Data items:

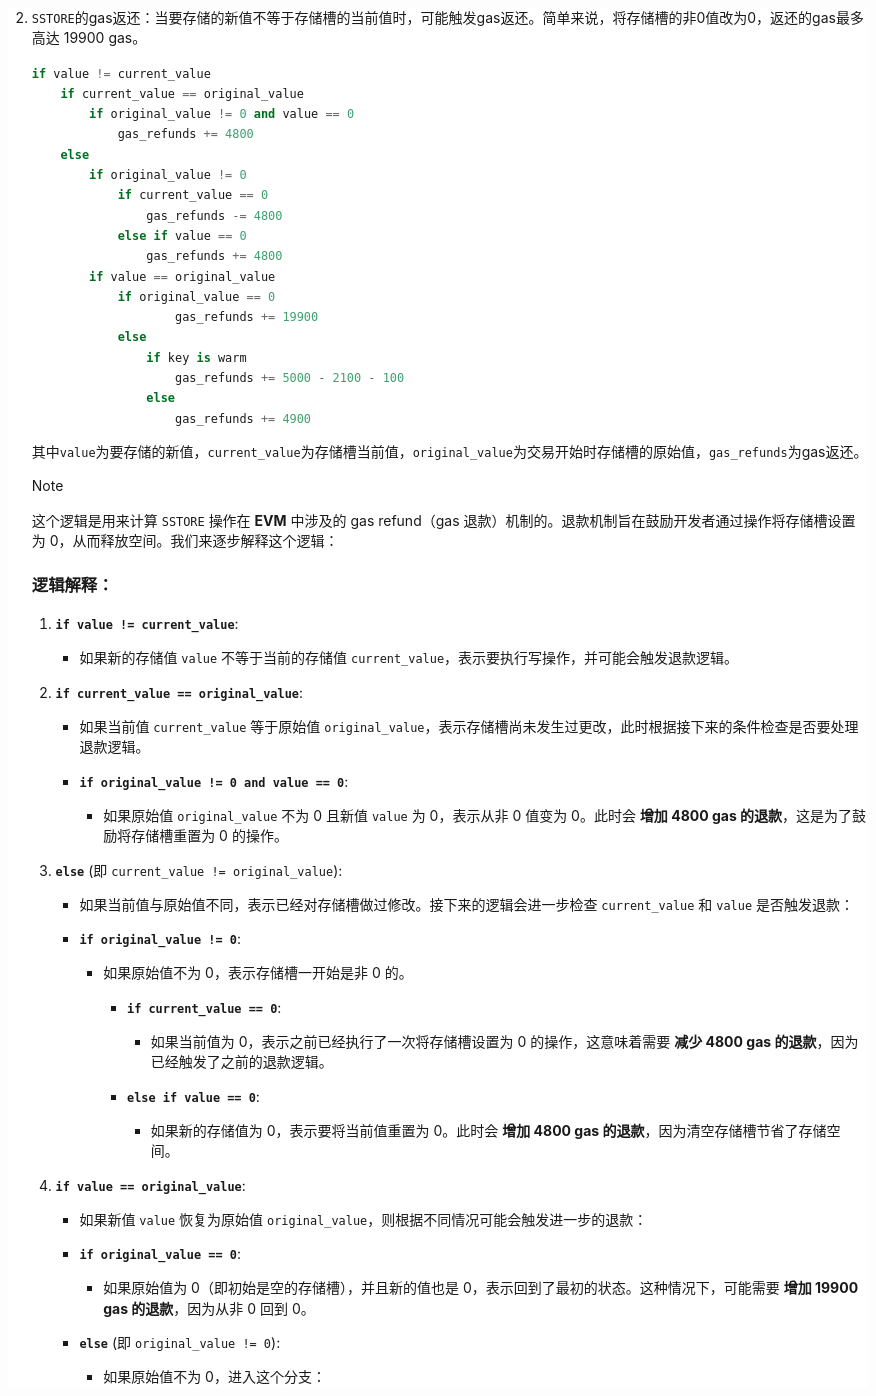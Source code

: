    

2. `SSTORE`的gas返还：当要存储的新值不等于存储槽的当前值时，可能触发gas返还。简单来说，将存储槽的非0值改为0，返还的gas最多高达 19900 gas。

   ```python
   if value != current_value
       if current_value == original_value
           if original_value != 0 and value == 0
               gas_refunds += 4800
       else
           if original_value != 0
               if current_value == 0
                   gas_refunds -= 4800
               else if value == 0
                   gas_refunds += 4800
           if value == original_value
               if original_value == 0
                       gas_refunds += 19900
               else
                   if key is warm
                       gas_refunds += 5000 - 2100 - 100
                   else
                       gas_refunds += 4900
   ```

   

   其中`value`为要存储的新值，`current_value`为存储槽当前值，`original_value`为交易开始时存储槽的原始值，`gas_refunds`为gas返还。
   
   > [!NOTE]
   >
   > 这个逻辑是用来计算 `SSTORE` 操作在 **EVM** 中涉及的 gas refund（gas 退款）机制的。退款机制旨在鼓励开发者通过操作将存储槽设置为 0，从而释放空间。我们来逐步解释这个逻辑：
   >
   > ### 逻辑解释：
   >
   > 1. **`if value != current_value`**:
   >    - 如果新的存储值 `value` 不等于当前的存储值 `current_value`，表示要执行写操作，并可能会触发退款逻辑。
   >
   > 2. **`if current_value == original_value`**:
   >    - 如果当前值 `current_value` 等于原始值 `original_value`，表示存储槽尚未发生过更改，此时根据接下来的条件检查是否要处理退款逻辑。
   >
   >    - **`if original_value != 0 and value == 0`**:
   >      - 如果原始值 `original_value` 不为 0 且新值 `value` 为 0，表示从非 0 值变为 0。此时会 **增加 4800 gas 的退款**，这是为了鼓励将存储槽重置为 0 的操作。
   >
   > 3. **`else`** (即 `current_value != original_value`):
   >    - 如果当前值与原始值不同，表示已经对存储槽做过修改。接下来的逻辑会进一步检查 `current_value` 和 `value` 是否触发退款：
   >
   >    - **`if original_value != 0`**:
   >      - 如果原始值不为 0，表示存储槽一开始是非 0 的。
   >
   >        - **`if current_value == 0`**:
   >          - 如果当前值为 0，表示之前已经执行了一次将存储槽设置为 0 的操作，这意味着需要 **减少 4800 gas 的退款**，因为已经触发了之前的退款逻辑。
   >
   >        - **`else if value == 0`**:
   >          - 如果新的存储值为 0，表示要将当前值重置为 0。此时会 **增加 4800 gas 的退款**，因为清空存储槽节省了存储空间。
   >
   > 4. **`if value == original_value`**:
   >    - 如果新值 `value` 恢复为原始值 `original_value`，则根据不同情况可能会触发进一步的退款：
   >
   >    - **`if original_value == 0`**:
   >      - 如果原始值为 0（即初始是空的存储槽），并且新的值也是 0，表示回到了最初的状态。这种情况下，可能需要 **增加 19900 gas 的退款**，因为从非 0 回到 0。
   >
   >    - **`else`** (即 `original_value != 0`):
   >      - 如果原始值不为 0，进入这个分支：
   >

• _Goal of the exercise_
Each record above must be retyped exactly as given, with the images excluded.

• _Response for this exercise_
Source code

:    

2. `SSTORE`的gas返还：当要存储的新值不等于存储槽的当前值时，可能触发gas返还。简单来说，将存储槽的非0值改为0，返还的gas最多高达 19900 gas。

   ```python
   if value != current_value
       if current_value == original_value
           if original_value != 0 and value == 0
               gas_refunds += 4800
       else
           if original_value != 0
               if current_value == 0
                   gas_refunds -= 4800
               else if value == 0
                   gas_refunds += 4800
           if value == original_value
               if original_value == 0
                       gas_refunds += 19900
               else
                   if key is warm
                       gas_refunds += 5000 - 2100 - 100
                   else
                       gas_refunds += 4900
   ```

   

   其中`value`为要存储的新值，`current_value`为存储槽当前值，`original_value`为交易开始时存储槽的原始值，`gas_refunds`为gas返还。
   
   > [!NOTE]
   >
   > 这个逻辑是用来计算 `SSTORE` 操作在 **EVM** 中涉及的 gas refund（gas 退款）机制的。退款机制旨在鼓励开发者通过操作将存储槽设置为 0，从而释放空间。我们来逐步解释这个逻辑：
   >
   > ### 逻辑解释：
   >
   > 1. **`if value != current_value`**:
   >    - 如果新的存储值 `value` 不等于当前的存储值 `current_value`，表示要执行写操作，并可能会触发退款逻辑。
   >
   > 2. **`if current_value == original_value`**:
   >    - 如果当前值 `current_value` 等于原始值 `original_value`，表示存储槽尚未发生过更改，此时根据接下来的条件检查是否要处理退款逻辑。
   >
   >    - **`if original_value != 0 and value == 0`**:
   >      - 如果原始值 `original_value` 不为 0 且新值 `value` 为 0，表示从非 0 值变为 0。此时会 **增加 4800 gas 的退款**，这是为了鼓励将存储槽重置为 0 的操作。
   >
   > 3. **`else`** (即 `current_value != original_value`):
   >    - 如果当前值与原始值不同，表示已经对存储槽做过修改。接下来的逻辑会进一步检查 `current_value` 和 `value` 是否触发退款：
   >
   >    - **`if original_value != 0`**:
   >      - 如果原始值不为 0，表示存储槽一开始是非 0 的。
   >
   >        - **`if current_value == 0`**:
   >          - 如果当前值为 0，表示之前已经执行了一次将存储槽设置为 0 的操作，这意味着需要 **减少 4800 gas 的退款**，因为已经触发了之前的退款逻辑。
   >
   >        - **`else if value == 0`**:
   >          - 如果新的存储值为 0，表示要将当前值重置为 0。此时会 **增加 4800 gas 的退款**，因为清空存储槽节省了存储空间。
   >
   > 4. **`if value == original_value`**:
   >    - 如果新值 `value` 恢复为原始值 `original_value`，则根据不同情况可能会触发进一步的退款：
   >
   >    - **`if original_value == 0`**:
   >      - 如果原始值为 0（即初始是空的存储槽），并且新的值也是 0，表示回到了最初的状态。这种情况下，可能需要 **增加 19900 gas 的退款**，因为从非 0 回到 0。
   >
   >    - **`else`** (即 `original_value != 0`):
   >      - 如果原始值不为 0，进入这个分支：
   >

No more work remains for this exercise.